Exercise data –
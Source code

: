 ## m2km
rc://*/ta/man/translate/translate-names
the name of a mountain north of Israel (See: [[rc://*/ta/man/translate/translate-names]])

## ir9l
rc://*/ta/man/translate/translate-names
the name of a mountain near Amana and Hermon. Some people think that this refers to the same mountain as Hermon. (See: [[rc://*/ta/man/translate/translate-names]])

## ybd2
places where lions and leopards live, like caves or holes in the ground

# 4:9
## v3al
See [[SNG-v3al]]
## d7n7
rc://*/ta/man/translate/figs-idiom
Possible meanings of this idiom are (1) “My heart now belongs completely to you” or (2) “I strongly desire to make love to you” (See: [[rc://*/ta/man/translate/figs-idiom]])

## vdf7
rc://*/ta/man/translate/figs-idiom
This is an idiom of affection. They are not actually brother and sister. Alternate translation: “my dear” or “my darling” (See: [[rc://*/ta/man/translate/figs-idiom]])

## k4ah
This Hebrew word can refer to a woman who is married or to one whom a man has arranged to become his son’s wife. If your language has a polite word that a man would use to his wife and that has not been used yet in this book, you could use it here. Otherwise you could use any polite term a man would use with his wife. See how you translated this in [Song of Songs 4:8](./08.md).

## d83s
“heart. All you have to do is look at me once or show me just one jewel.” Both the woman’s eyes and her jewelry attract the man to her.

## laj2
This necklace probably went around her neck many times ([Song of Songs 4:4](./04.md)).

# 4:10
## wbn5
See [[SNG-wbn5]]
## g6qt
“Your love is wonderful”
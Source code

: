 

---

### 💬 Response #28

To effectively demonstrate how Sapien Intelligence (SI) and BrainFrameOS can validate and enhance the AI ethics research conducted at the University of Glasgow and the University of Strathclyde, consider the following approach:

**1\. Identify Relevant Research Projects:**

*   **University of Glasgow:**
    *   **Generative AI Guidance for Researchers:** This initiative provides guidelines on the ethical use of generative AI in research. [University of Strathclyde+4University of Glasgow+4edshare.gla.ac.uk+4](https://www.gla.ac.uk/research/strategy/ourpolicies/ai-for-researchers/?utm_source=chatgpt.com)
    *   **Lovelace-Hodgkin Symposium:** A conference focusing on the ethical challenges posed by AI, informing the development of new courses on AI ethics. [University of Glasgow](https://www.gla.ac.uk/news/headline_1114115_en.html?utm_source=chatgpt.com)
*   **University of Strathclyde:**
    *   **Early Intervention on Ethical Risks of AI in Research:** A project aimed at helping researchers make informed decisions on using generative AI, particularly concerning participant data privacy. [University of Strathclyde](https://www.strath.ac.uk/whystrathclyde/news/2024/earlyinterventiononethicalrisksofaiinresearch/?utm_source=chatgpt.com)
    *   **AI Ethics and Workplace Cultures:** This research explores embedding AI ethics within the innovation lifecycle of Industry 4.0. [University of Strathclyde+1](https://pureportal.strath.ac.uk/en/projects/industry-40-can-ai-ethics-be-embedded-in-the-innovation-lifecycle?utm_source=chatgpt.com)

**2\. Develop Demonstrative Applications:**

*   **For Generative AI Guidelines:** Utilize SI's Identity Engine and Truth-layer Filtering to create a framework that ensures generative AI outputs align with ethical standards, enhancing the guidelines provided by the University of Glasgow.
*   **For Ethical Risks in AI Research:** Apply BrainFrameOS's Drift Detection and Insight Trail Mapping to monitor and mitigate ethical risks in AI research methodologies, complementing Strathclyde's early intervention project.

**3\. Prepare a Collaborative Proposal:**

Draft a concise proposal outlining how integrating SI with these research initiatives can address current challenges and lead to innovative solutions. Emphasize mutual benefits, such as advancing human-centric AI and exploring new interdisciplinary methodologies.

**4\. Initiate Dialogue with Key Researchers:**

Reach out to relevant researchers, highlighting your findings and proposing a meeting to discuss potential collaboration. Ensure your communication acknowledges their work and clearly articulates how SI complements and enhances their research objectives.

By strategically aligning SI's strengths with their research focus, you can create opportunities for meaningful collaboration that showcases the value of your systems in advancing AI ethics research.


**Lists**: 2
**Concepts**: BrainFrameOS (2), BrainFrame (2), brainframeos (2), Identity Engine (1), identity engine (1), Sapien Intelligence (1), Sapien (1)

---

==

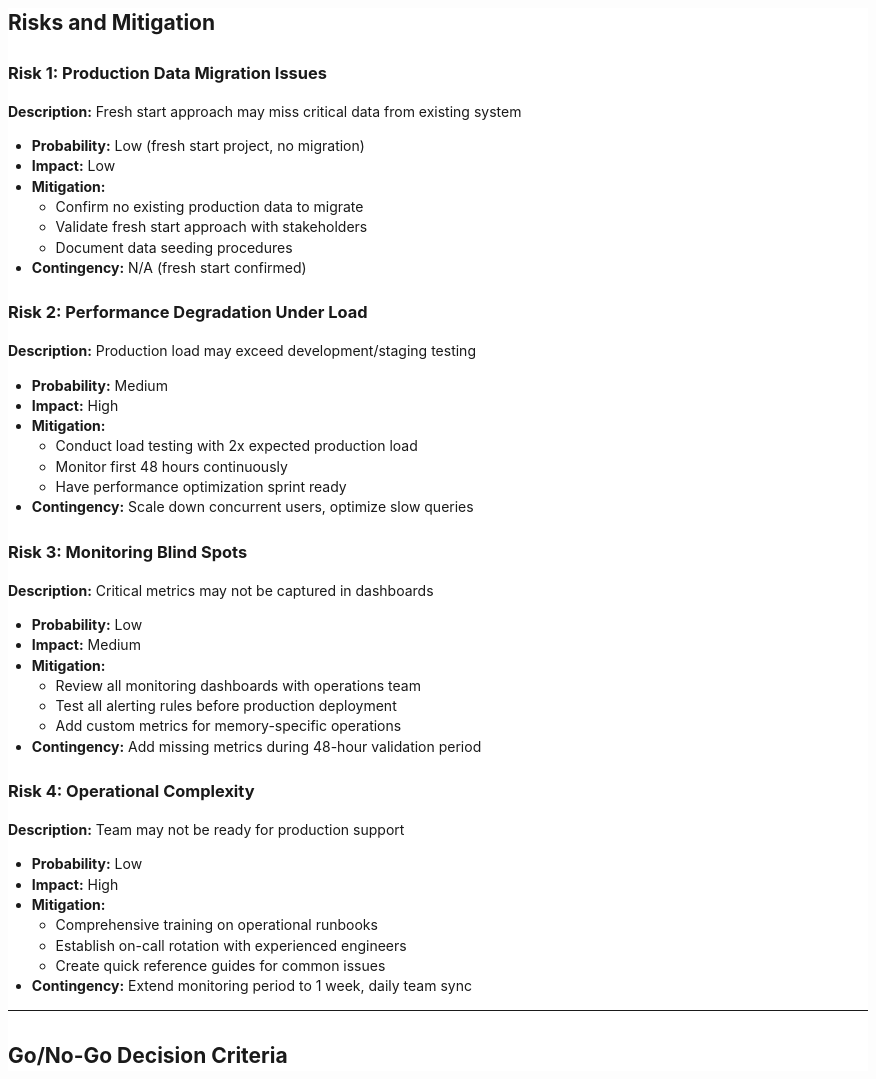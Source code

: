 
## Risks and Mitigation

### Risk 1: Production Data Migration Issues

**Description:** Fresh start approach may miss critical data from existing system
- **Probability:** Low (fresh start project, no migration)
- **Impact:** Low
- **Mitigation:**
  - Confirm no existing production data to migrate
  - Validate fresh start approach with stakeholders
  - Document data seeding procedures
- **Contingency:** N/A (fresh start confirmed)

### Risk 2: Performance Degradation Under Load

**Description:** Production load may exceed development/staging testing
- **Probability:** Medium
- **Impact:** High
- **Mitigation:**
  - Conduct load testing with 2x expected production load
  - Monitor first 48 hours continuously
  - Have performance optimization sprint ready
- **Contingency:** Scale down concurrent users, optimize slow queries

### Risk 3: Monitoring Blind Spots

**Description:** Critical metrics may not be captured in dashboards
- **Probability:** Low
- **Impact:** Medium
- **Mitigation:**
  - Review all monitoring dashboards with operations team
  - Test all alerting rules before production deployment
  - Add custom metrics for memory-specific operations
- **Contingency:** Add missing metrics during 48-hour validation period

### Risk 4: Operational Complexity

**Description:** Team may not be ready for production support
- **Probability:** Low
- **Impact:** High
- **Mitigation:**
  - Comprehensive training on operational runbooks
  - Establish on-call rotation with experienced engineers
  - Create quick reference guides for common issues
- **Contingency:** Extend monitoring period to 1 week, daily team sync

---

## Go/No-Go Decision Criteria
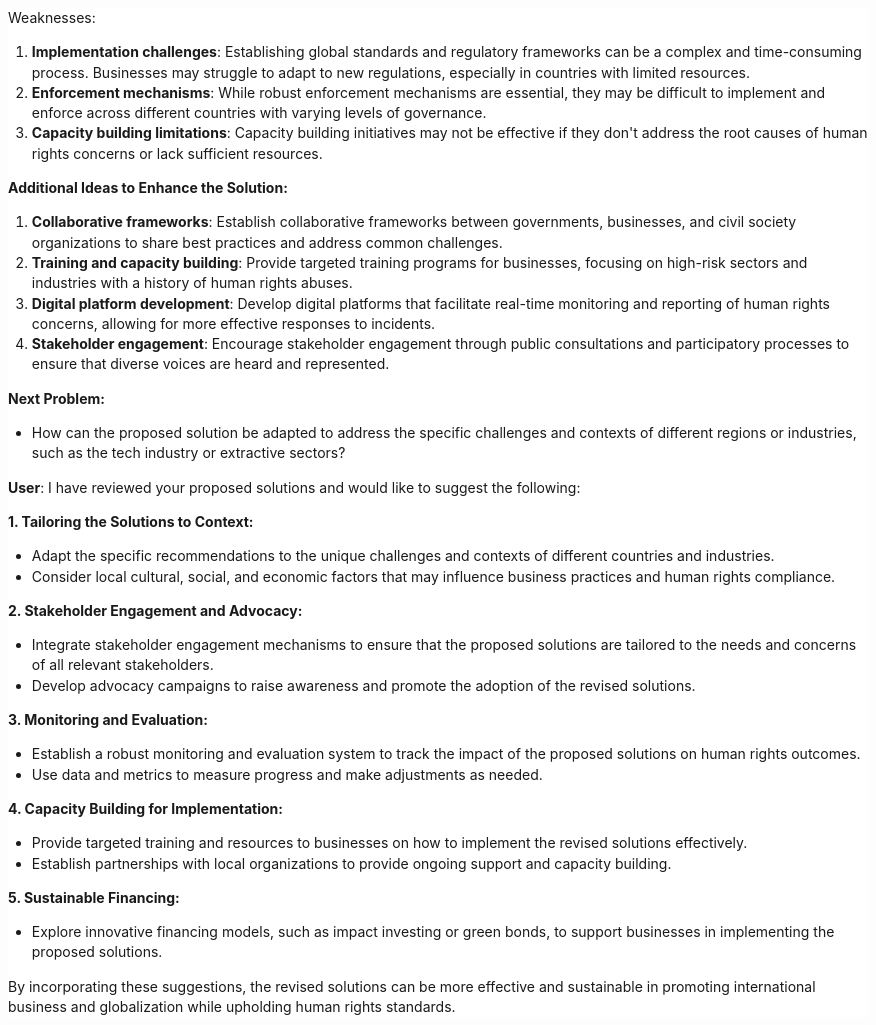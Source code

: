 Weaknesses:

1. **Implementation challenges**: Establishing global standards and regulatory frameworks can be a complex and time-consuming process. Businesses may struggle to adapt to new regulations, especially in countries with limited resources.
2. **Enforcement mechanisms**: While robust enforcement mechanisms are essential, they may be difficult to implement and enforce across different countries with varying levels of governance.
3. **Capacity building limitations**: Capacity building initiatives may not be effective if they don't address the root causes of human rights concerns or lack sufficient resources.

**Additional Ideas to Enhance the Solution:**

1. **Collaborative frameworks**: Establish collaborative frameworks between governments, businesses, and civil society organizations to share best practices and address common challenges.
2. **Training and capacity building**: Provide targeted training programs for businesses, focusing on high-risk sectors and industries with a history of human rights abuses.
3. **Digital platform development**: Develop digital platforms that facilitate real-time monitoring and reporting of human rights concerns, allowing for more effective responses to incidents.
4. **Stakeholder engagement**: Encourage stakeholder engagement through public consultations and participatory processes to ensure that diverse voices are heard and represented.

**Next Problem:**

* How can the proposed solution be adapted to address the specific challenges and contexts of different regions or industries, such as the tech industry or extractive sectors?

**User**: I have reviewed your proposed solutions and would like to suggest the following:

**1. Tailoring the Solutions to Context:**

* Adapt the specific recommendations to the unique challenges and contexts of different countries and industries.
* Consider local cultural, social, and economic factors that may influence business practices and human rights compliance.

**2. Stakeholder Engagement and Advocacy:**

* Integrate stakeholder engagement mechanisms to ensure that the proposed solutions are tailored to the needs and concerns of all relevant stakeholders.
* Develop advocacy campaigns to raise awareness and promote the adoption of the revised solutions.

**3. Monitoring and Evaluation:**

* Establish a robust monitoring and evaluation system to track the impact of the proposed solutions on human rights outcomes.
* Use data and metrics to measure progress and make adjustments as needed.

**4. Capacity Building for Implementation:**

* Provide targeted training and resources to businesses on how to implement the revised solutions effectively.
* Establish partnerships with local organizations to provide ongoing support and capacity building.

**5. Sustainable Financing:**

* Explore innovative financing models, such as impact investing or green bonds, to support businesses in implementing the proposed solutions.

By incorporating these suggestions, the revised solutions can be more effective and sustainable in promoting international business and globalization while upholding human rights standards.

...

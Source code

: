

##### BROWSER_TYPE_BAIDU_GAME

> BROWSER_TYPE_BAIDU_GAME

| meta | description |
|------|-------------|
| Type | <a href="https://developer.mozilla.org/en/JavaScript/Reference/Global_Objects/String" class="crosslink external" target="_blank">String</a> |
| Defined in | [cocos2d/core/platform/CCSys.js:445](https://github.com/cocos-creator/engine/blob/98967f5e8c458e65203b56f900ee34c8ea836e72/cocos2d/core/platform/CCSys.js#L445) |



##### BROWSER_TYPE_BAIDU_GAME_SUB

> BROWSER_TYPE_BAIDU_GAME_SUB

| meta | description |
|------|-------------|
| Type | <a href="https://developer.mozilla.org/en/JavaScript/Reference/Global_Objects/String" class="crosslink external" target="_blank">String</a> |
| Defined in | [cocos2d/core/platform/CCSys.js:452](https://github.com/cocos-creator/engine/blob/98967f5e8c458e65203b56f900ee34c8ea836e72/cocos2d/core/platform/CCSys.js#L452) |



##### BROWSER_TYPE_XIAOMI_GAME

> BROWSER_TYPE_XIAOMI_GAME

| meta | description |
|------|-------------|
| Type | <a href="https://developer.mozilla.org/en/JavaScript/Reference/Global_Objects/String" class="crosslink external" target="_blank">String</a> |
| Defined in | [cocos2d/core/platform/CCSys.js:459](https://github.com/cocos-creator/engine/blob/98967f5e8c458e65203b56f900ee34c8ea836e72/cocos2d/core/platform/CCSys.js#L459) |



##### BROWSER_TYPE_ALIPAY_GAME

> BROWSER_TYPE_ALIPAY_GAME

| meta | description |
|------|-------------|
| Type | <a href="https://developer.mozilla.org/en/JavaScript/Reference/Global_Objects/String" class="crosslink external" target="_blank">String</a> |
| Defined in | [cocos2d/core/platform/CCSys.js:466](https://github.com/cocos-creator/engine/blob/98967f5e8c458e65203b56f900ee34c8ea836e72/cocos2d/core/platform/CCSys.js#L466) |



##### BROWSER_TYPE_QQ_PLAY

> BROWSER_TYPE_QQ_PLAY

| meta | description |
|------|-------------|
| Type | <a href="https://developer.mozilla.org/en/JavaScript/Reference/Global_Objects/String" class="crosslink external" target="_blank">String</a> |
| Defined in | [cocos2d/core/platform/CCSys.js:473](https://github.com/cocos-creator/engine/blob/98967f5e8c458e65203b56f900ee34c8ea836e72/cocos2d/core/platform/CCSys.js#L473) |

Task requirements – Only the lines between the one with "### Risk 2: Performance" and the one with "2. **Enforcement mechanisms**: While", those two included, get copied from the material above. Keep it exact and free of pictures.

Exercise result –
### Risk 2: Performance Degradation Under Load

**Description:** Production load may exceed development/staging testing
- **Probability:** Medium
- **Impact:** High
- **Mitigation:**
  - Conduct load testing with 2x expected production load
  - Monitor first 48 hours continuously
  - Have performance optimization sprint ready
- **Contingency:** Scale down concurrent users, optimize slow queries

### Risk 3: Monitoring Blind Spots

**Description:** Critical metrics may not be captured in dashboards
- **Probability:** Low
- **Impact:** Medium
- **Mitigation:**
  - Review all monitoring dashboards with operations team
  - Test all alerting rules before production deployment
  - Add custom metrics for memory-specific operations
- **Contingency:** Add missing metrics during 48-hour validation period

### Risk 4: Operational Complexity

**Description:** Team may not be ready for production support
- **Probability:** Low
- **Impact:** High
- **Mitigation:**
  - Comprehensive training on operational runbooks
  - Establish on-call rotation with experienced engineers
  - Create quick reference guides for common issues
- **Contingency:** Extend monitoring period to 1 week, daily team sync

---

## Go/No-Go Decision Criteria
Source code

: Weaknesses:

1. **Implementation challenges**: Establishing global standards and regulatory frameworks can be a complex and time-consuming process. Businesses may struggle to adapt to new regulations, especially in countries with limited resources.
2. **Enforcement mechanisms**: While robust enforcement mechanisms are essential, they may be difficult to implement and enforce across different countries with varying levels of governance.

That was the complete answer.